O espírito do lugar, ou genius loci, é mais um aspecto imaterial a ser considerado. De acordo com a antiga crença romana, cada ser tinha seu genius, seu espírito guardião. Esse espírito daria vida a pessoas e lugares, os acompanhava desde o nascimento até a morte, e determinava o seu caráter ou essência (NORBERG-SCHULZ, 1980, p.18). Suas qualidades espirituais foram reforçadas por símbolos e lendas e muitas vezes, o medo de deparar-se com tal espírito era usado para proteger os lugares. Ao longo do tempo essas mensagens formaram a impressão distinta de um lugar. Durante o Iluminismo, as qualidades do "espírito" de lugar desenvolveram um aspecto mais positivo, quando passaram a significar o carácter distintivo, a essência ou a atmosfera de um lugar com referência à impressão que ele faz sobre a mente (ou sentidos) (MOREL-EDNIEBROWN, 2012, p.210). Pode-se dizer que genius loci é a manifestação física de autenticidade do lugar. Como exemplo, pode-se citar a cidade de Ouro Preto (Minas Gerais) e seus visuais, com as edificações e Igrejas brancas em meio à paisagem natural (Figura 3.2).

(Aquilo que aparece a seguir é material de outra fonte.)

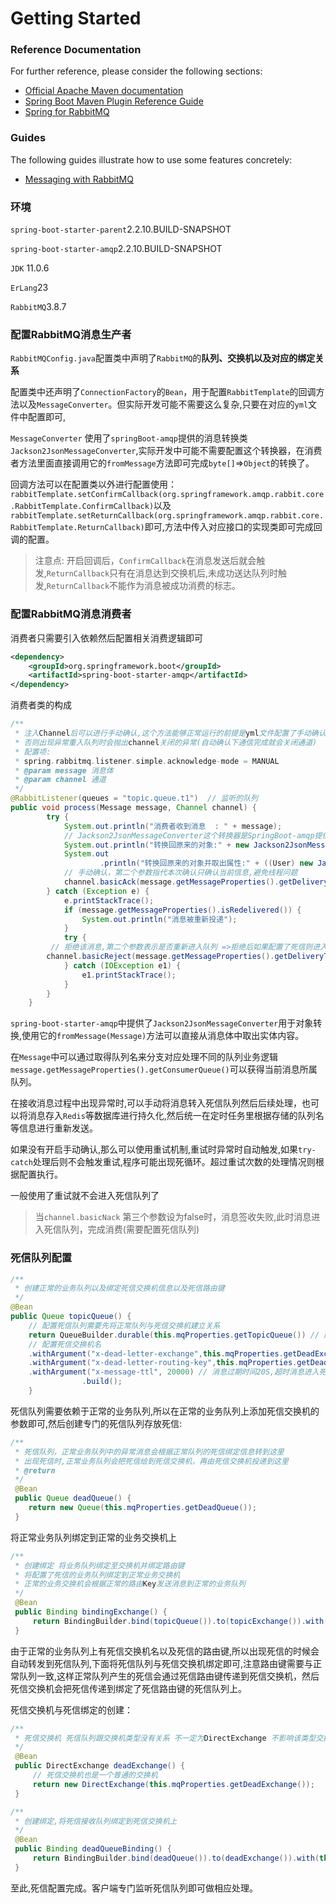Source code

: # Getting Started

### Reference Documentation
For further reference, please consider the following sections:

* [Official Apache Maven documentation](https://maven.apache.org/guides/index.html)
* [Spring Boot Maven Plugin Reference Guide](https://docs.spring.io/spring-boot/docs/2.2.10.BUILD-SNAPSHOT/maven-plugin/)
* [Spring for RabbitMQ](https://docs.spring.io/spring-boot/docs/2.3.3.RELEASE/reference/htmlsingle/#boot-features-amqp)

### Guides
The following guides illustrate how to use some features concretely:

* [Messaging with RabbitMQ](https://spring.io/guides/gs/messaging-rabbitmq/)

### 环境

`spring-boot-starter-parent`2.2.10.BUILD-SNAPSHOT

`spring-boot-starter-amqp`2.2.10.BUILD-SNAPSHOT

`JDK` 11.0.6

`ErLang`23

`RabbitMQ`3.8.7

### 配置RabbitMQ消息生产者

`RabbitMQConfig.java`配置类中声明了`RabbitMQ`的**队列、交换机以及对应的绑定关系**

配置类中还声明了`ConnectionFactory`的`Bean`，用于配置`RabbitTemplate`的回调方法以及`MessageConverter`。但实际开发可能不需要这么复杂,只要在对应的`yml`文件中配置即可,

 `MessageConverter` 使用了`springBoot-amqp`提供的消息转换类`Jackson2JsonMessageConverter`,实际开发中可能不需要配置这个转换器，在消费者方法里面直接调用它的`fromMessage`方法即可完成`byte[]`=>`Object`的转换了。

回调方法可以在配置类以外进行配置使用：`rabbitTemplate.setConfirmCallback(org.springframework.amqp.rabbit.core.RabbitTemplate.ConfirmCallback)`以及`rabbitTemplate.setReturnCallback(org.springframework.amqp.rabbit.core.RabbitTemplate.ReturnCallback)`即可,方法中传入对应接口的实现类即可完成回调的配置。

>  注意点: 开启回调后，`ConfirmCallback`在消息发送后就会触发,`ReturnCallback`只有在消息达到交换机后,未成功送达队列时触发,`ReturnCallback`不能作为消息被成功消费的标志。

### 配置RabbitMQ消息消费者

消费者只需要引入依赖然后配置相关消费逻辑即可

```xml
<dependency>
	<groupId>org.springframework.boot</groupId>
	<artifactId>spring-boot-starter-amqp</artifactId>
</dependency>
```

消费者类的构成

```java
/**
 * 注入Channel后可以进行手动确认,这个方法能够正常运行的前提是yml文件配置了手动确认，
 * 否则出现异常重入队列时会抛出channel关闭的异常(自动确认下通信完成就会关闭通道)
 * 配置项:
 * spring.rabbitmq.listener.simple.acknowledge-mode = MANUAL
 * @param message 消息体
 * @param channel 通道
 */
@RabbitListener(queues = "topic.queue.t1")  // 监听的队列
public void process(Message message, Channel channel) {
		try {
			System.out.println("消费者收到消息  : " + message);
			// Jackson2JsonMessageConverter这个转换器是SpringBoot-amqp提供的消息转换类
			System.out.println("转换回原来的对象:" + new Jackson2JsonMessageConverter().fromMessage(message));
			System.out
					.println("转换回原来的对象并取出属性:" + ((User) new Jackson2JsonMessageConverter().fromMessage(message)).getName());
			// 手动确认，第二个参数指代本次确认只确认当前信息,避免线程问题
			channel.basicAck(message.getMessageProperties().getDeliveryTag(), false);
		} catch (Exception e) {
			e.printStackTrace();
			if (message.getMessageProperties().isRedelivered()) {
				System.out.println("消息被重新投递");
			}
			try {
         // 拒绝该消息,第二个参数表示是否重新进入队列 =>拒绝后如果配置了死信则进入死信队列 
		channel.basicReject(message.getMessageProperties().getDeliveryTag(), false);
			} catch (IOException e1) {
				e1.printStackTrace();
			}
		}
	}
```

`spring-boot-starter-amqp`中提供了`Jackson2JsonMessageConverter`用于对象转换,使用它的`fromMessage(Message)`方法可以直接从消息体中取出实体内容。

在`Message`中可以通过取得队列名来分支对应处理不同的队列业务逻辑`message.getMessageProperties().getConsumerQueue()`可以获得当前消息所属队列。

在接收消息过程中出现异常时,可以手动将消息转入死信队列然后后续处理，也可以将消息存入`Redis`等数据库进行持久化,然后统一在定时任务里根据存储的队列名等信息进行重新发送。

如果没有开启手动确认,那么可以使用重试机制,重试时异常时自动触发,如果`try-catch`处理后则不会触发重试,程序可能出现死循环。超过重试次数的处理情况则根据配置执行。

一般使用了重试就不会进入死信队列了

> 当`channel.basicNack` 第三个参数设为false时，消息签收失败,此时消息进入死信队列，完成消费(需要配置死信队列)

### 死信队列配置

```java
/**
 * 创建正常的业务队列以及绑定死信交换机信息以及死信路由键
 */
@Bean
public Queue topicQueue() {
	// 配置死信队列需要先将正常队列与死信交换机建立关系
	return QueueBuilder.durable(this.mqProperties.getTopicQueue()) // 配置队列(持久化)
	// 配置死信交换机名
	.withArgument("x-dead-letter-exchange",this.mqProperties.getDeadExchange())
	.withArgument("x-dead-letter-routing-key",this.mqProperties.getDeadQueue())
	.withArgument("x-message-ttl", 20000) // 消息过期时间20S,超时消息进入死信(实际测试并没有,channel不关闭就一直在业务队列)
				.build();
	}
```

死信队列需要依赖于正常的业务队列,所以在正常的业务队列上添加死信交换机的参数即可,然后创建专门的死信队列存放死信:

```java
/**
 * 死信队列，正常业务队列中的异常消息会根据正常队列的死信绑定信息转到这里
 * 出现死信时,正常业务队列会把死信给到死信交换机，再由死信交换机投递到这里
 * @return
 */
 @Bean
 public Queue deadQueue() {
	return new Queue(this.mqProperties.getDeadQueue());
 }
```

将正常业务队列绑定到正常的业务交换机上

```java
/**
 * 创建绑定 将业务队列绑定至交换机并绑定路由键
 * 将配置了死信的业务队列绑定到正常业务交换机
 * 正常的业务交换机会根据正常的路由Key发送消息到正常的业务队列
 */
 @Bean
 public Binding bindingExchange() {
	 return BindingBuilder.bind(topicQueue()).to(topicExchange()).with(this.mqProperties.getTopicQueue());
 }
```

由于正常的业务队列上有死信交换机名以及死信的路由键,所以出现死信的时候会自动转发到死信队列,下面将死信队列与死信交换机绑定即可,注意路由键需要与正常队列一致,这样正常队列产生的死信会通过死信路由键传递到死信交换机，然后死信交换机会把死信传递到绑定了死信路由键的死信队列上。

死信交换机与死信绑定的创建：

```java
/**
 * 死信交换机 死信队列跟交换机类型没有关系 不一定为DirectExchange 不影响该类型交换机的特性
 */
 @Bean
 public DirectExchange deadExchange() {
	 // 死信交换机也是一个普通的交换机
	 return new DirectExchange(this.mqProperties.getDeadExchange());
 }

/**
 * 创建绑定,将死信接收队列绑定到死信交换机上
 */
 @Bean
 public Binding deadQueueBinding() {
	 return BindingBuilder.bind(deadQueue()).to(deadExchange()).with(this.mqProperties.getDeadQueue());
 }
```

至此,死信配置完成。客户端专门监听死信队列即可做相应处理。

Figura 3.2 | Igreja branca em meio à paisagem natural. Ouro Preto, Minas Gerais.

Fonte: < http://www.ouropreto.com.br>, acesso em 7/7/2014.

Observa-se, portanto, que na composição da identidade do lugar, existe força tanto nos aspectos materiais como nos aspectos imateirais, influenciando a identidade em várias escalas (cidades, bairros, ruas).